*** Data supplied ***
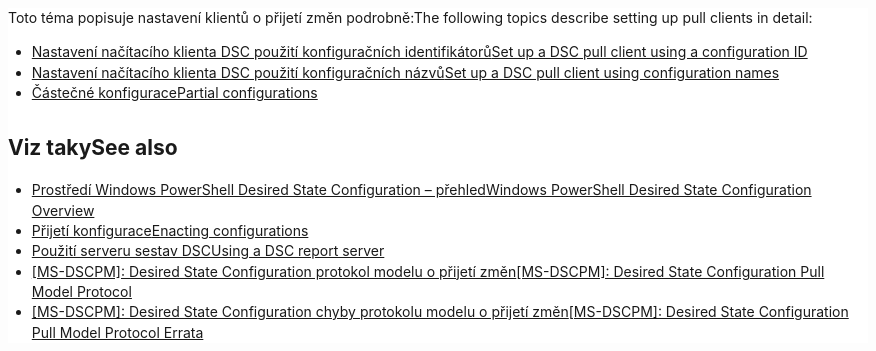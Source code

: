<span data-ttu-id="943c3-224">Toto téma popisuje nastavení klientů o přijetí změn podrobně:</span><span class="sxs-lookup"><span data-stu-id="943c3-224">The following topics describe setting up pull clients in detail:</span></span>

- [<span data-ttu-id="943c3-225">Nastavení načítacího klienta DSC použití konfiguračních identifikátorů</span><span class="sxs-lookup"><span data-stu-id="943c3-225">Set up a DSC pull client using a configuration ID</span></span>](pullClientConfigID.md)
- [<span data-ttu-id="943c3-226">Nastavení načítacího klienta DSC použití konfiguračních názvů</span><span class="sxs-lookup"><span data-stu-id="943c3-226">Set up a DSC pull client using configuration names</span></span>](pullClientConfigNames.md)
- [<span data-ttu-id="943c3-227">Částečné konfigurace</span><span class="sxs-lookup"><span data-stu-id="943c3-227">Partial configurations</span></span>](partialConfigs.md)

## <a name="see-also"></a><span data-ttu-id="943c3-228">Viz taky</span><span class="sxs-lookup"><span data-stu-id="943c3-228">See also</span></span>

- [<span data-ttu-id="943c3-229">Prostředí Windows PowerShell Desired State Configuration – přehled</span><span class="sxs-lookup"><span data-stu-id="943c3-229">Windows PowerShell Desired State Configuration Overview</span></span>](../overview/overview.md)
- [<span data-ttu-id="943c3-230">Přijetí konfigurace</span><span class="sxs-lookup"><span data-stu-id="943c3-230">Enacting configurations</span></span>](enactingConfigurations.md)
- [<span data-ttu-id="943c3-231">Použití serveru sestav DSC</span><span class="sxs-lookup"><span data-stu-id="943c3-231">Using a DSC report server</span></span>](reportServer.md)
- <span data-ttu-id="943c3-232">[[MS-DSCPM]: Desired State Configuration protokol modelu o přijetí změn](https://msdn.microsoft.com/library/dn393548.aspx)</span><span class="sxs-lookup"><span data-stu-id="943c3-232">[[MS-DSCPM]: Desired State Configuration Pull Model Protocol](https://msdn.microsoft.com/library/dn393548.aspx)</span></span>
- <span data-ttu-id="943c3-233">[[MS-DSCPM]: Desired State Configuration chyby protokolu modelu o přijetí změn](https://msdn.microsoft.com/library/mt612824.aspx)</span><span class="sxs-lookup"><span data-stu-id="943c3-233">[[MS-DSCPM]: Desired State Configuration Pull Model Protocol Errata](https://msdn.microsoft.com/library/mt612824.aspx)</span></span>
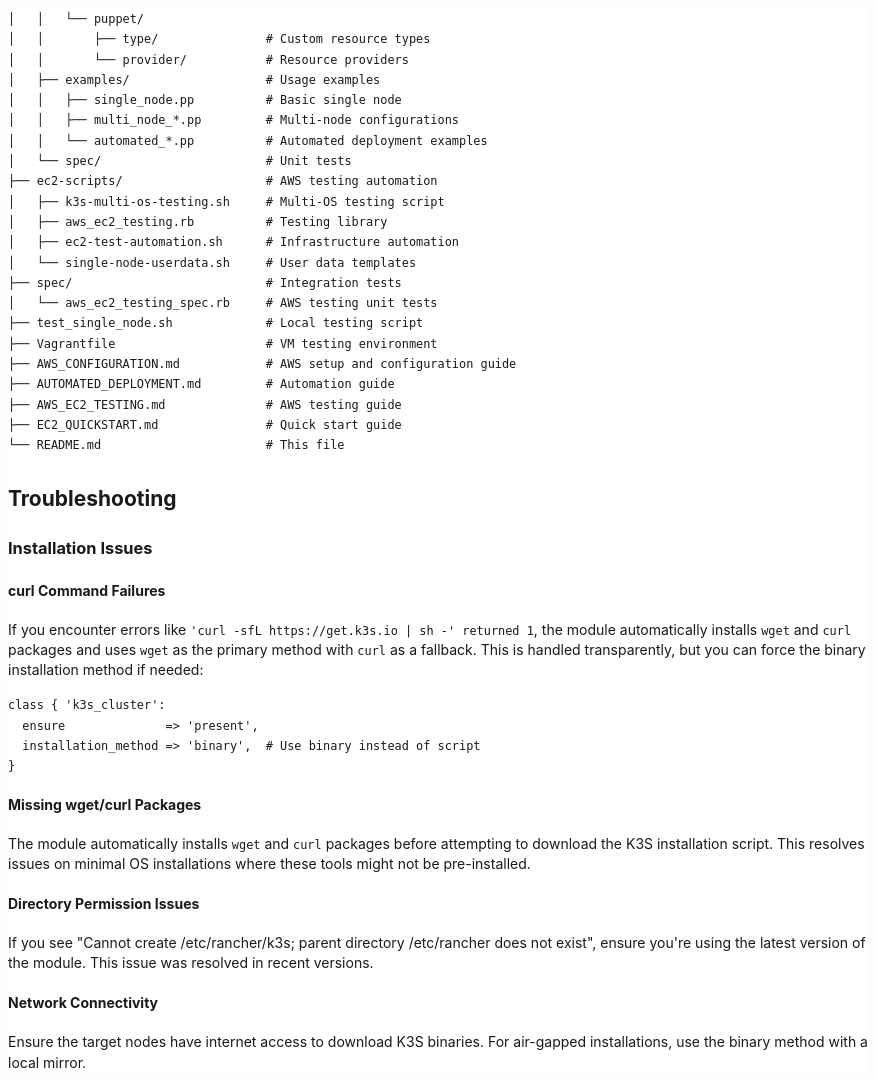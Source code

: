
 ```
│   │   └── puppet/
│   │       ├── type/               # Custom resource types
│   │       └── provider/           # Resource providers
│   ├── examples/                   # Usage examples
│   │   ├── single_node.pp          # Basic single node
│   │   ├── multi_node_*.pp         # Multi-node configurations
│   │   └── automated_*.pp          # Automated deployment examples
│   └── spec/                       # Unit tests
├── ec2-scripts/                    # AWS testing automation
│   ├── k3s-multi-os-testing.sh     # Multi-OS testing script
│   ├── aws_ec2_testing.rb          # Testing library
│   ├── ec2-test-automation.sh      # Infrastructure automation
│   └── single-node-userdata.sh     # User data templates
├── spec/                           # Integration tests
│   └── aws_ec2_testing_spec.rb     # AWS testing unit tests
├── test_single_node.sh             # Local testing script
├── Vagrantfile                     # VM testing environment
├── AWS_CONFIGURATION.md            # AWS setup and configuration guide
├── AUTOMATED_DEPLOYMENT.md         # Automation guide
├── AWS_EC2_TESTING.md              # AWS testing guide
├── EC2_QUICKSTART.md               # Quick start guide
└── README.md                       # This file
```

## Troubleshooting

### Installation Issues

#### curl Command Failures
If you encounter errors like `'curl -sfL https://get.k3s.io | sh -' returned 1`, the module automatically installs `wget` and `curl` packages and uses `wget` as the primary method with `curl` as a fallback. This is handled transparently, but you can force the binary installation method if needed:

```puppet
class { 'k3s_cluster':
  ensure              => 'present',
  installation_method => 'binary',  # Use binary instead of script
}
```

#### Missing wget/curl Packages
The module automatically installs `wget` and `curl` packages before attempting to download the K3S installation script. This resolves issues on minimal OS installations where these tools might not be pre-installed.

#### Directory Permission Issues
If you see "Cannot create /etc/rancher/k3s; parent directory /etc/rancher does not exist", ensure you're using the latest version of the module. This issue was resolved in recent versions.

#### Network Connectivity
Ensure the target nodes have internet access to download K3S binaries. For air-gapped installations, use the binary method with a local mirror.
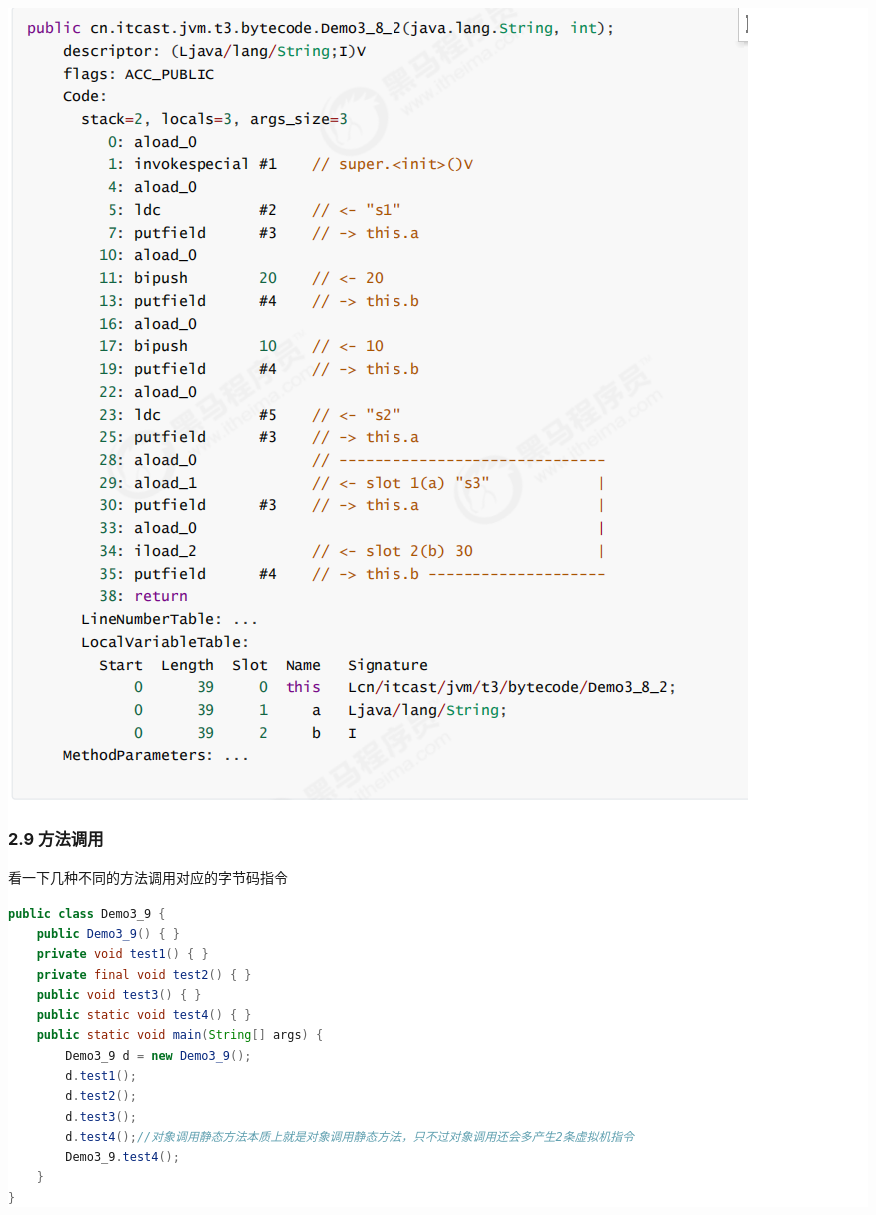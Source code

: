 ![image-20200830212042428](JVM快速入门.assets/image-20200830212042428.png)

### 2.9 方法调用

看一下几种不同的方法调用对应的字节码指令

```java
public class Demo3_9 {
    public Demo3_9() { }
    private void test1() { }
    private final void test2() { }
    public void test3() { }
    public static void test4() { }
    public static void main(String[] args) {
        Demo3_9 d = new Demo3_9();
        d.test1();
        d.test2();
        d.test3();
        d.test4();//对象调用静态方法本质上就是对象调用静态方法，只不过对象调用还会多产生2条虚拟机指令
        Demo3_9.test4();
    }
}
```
*** End of Data supplied ***
*** Data supplied ***
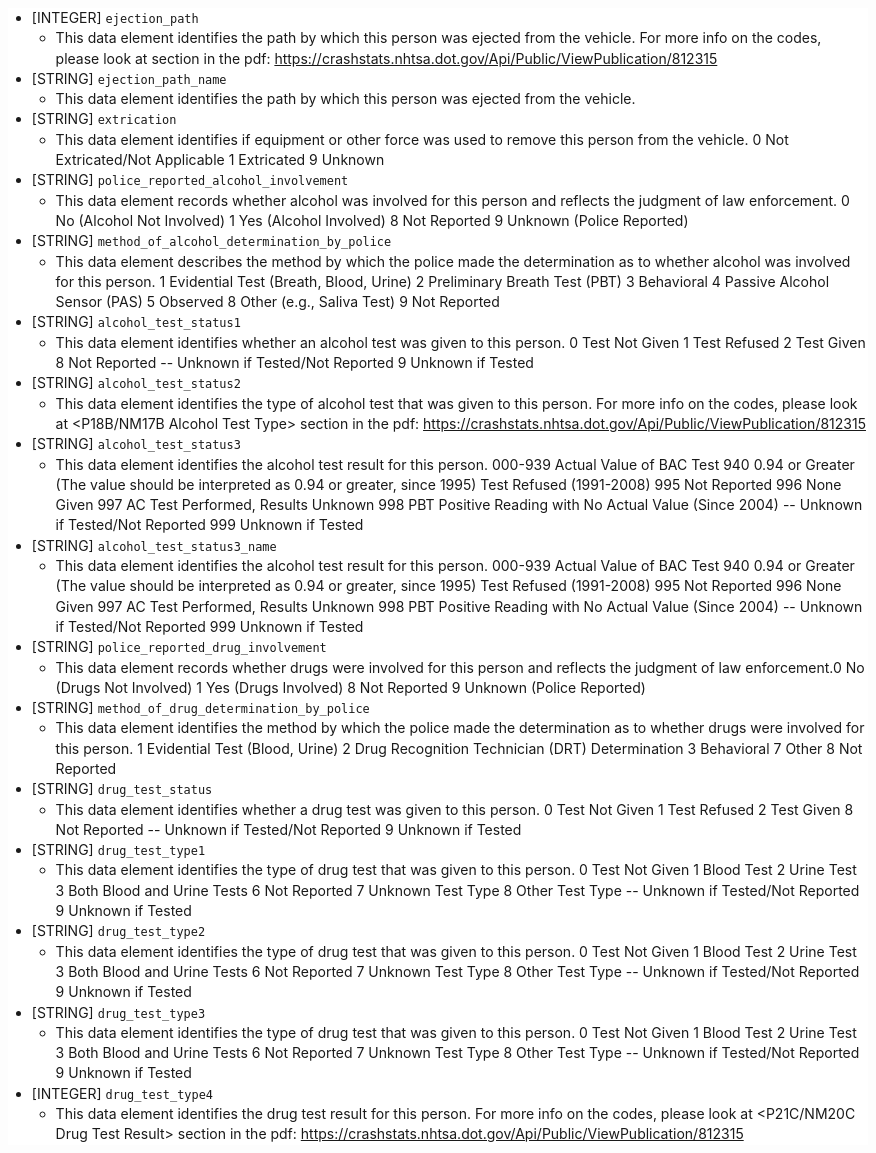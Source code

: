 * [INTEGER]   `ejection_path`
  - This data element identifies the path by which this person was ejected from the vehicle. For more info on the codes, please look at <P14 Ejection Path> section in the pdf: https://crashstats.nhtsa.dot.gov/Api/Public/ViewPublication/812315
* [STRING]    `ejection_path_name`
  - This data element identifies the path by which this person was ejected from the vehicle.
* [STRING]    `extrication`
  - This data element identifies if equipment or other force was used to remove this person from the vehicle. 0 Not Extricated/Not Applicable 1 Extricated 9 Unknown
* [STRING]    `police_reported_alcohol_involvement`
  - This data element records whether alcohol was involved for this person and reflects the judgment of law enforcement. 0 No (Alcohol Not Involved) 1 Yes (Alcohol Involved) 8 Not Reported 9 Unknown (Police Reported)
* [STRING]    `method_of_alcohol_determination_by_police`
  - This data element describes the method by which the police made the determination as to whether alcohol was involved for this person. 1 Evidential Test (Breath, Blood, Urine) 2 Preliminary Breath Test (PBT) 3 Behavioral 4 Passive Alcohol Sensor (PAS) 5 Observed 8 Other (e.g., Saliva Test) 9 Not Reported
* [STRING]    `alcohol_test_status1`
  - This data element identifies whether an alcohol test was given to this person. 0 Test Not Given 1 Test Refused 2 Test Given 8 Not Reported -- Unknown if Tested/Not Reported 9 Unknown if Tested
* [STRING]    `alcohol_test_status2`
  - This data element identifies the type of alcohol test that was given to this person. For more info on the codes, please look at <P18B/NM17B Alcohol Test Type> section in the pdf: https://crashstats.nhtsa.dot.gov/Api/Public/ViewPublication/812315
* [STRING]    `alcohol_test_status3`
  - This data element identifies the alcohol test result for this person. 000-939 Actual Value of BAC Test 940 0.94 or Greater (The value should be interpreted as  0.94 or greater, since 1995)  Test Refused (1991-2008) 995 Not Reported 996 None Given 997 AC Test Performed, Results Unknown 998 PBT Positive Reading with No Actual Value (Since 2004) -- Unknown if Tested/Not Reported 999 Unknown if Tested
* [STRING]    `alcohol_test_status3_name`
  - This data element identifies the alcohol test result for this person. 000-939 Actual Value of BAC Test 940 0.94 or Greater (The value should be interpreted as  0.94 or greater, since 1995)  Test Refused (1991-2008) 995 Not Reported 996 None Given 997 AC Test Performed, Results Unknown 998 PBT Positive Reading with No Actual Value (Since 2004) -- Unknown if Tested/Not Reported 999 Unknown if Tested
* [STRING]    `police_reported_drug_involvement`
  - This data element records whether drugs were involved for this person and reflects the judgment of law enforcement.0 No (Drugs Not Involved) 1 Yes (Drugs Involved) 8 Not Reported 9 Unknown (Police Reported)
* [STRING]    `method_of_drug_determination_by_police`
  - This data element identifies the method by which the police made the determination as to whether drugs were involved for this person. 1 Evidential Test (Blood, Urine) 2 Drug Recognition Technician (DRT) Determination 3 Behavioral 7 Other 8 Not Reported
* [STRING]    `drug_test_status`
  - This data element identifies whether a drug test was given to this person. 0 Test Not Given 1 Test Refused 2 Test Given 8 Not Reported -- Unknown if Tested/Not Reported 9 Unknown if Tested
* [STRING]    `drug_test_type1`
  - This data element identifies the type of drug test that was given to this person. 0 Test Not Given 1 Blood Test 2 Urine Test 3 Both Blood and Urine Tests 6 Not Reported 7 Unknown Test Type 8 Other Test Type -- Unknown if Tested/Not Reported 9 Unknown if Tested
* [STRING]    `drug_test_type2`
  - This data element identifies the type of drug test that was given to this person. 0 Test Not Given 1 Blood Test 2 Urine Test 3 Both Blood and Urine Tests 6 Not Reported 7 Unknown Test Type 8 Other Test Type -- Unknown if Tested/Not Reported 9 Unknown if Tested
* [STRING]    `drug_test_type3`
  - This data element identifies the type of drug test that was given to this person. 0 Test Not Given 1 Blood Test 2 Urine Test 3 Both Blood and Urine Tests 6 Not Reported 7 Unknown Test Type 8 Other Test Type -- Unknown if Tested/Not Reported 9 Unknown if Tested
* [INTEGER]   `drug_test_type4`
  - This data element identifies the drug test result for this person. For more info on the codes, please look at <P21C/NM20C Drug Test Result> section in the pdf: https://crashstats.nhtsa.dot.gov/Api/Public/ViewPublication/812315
*** End of Data supplied ***
*** Data supplied ***
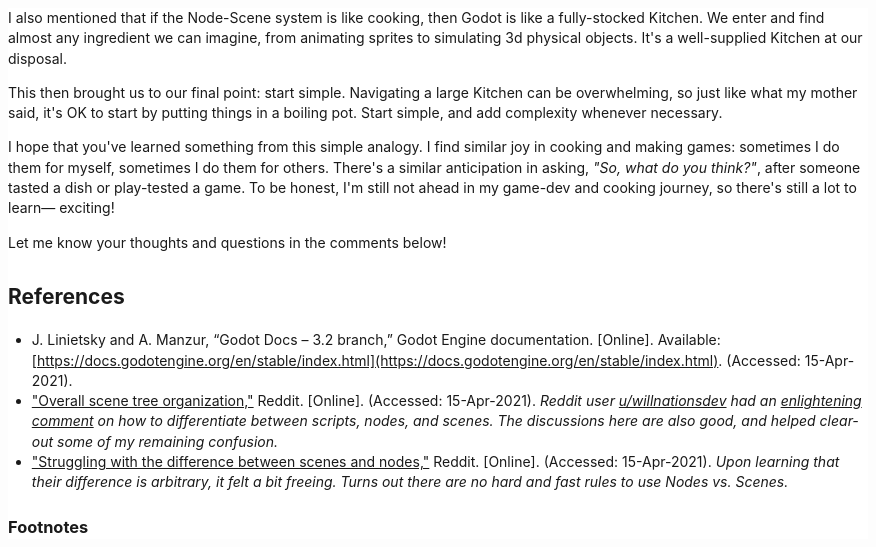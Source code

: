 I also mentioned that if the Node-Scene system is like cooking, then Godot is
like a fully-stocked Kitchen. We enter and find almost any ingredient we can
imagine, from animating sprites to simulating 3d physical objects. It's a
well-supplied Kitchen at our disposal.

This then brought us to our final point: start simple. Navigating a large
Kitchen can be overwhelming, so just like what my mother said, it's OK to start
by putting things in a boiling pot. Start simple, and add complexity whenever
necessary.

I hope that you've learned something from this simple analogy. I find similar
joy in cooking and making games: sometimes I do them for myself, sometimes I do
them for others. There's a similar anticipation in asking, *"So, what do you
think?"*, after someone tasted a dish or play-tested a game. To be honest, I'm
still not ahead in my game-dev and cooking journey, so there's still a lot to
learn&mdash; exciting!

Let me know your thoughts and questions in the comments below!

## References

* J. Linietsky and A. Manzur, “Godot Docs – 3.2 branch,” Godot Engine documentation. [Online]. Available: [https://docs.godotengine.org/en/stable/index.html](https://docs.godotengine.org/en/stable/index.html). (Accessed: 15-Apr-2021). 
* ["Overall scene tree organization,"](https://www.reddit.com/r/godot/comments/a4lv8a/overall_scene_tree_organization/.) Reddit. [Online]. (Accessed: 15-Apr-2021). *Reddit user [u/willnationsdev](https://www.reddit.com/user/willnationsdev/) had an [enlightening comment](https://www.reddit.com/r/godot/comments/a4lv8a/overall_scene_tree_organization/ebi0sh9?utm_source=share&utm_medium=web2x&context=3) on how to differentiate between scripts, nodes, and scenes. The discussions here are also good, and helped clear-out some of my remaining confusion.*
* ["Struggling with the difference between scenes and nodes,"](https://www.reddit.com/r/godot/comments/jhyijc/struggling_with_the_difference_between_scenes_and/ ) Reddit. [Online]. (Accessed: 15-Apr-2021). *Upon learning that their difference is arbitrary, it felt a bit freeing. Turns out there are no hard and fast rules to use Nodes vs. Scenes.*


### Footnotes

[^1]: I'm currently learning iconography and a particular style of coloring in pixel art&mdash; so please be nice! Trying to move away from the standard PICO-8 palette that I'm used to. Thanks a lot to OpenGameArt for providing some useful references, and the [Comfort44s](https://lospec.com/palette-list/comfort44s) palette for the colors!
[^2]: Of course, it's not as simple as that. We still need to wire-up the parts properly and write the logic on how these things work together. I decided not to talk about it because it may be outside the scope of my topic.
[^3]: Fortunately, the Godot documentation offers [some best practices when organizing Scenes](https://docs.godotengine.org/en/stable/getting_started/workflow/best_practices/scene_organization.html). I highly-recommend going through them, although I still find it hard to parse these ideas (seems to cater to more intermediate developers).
*** End of Data supplied ***
* What is expected
Scan the data above, find each line with "records", and copy it.

* Expected output
  - This data element records whether alcohol was involved for this person and reflects the judgment of law enforcement. 0 No (Alcohol Not Involved) 1 Yes (Alcohol Involved) 8 Not Reported 9 Unknown (Police Reported)
  - This data element records whether drugs were involved for this person and reflects the judgment of law enforcement.0 No (Drugs Not Involved) 1 Yes (Drugs Involved) 8 Not Reported 9 Unknown (Police Reported)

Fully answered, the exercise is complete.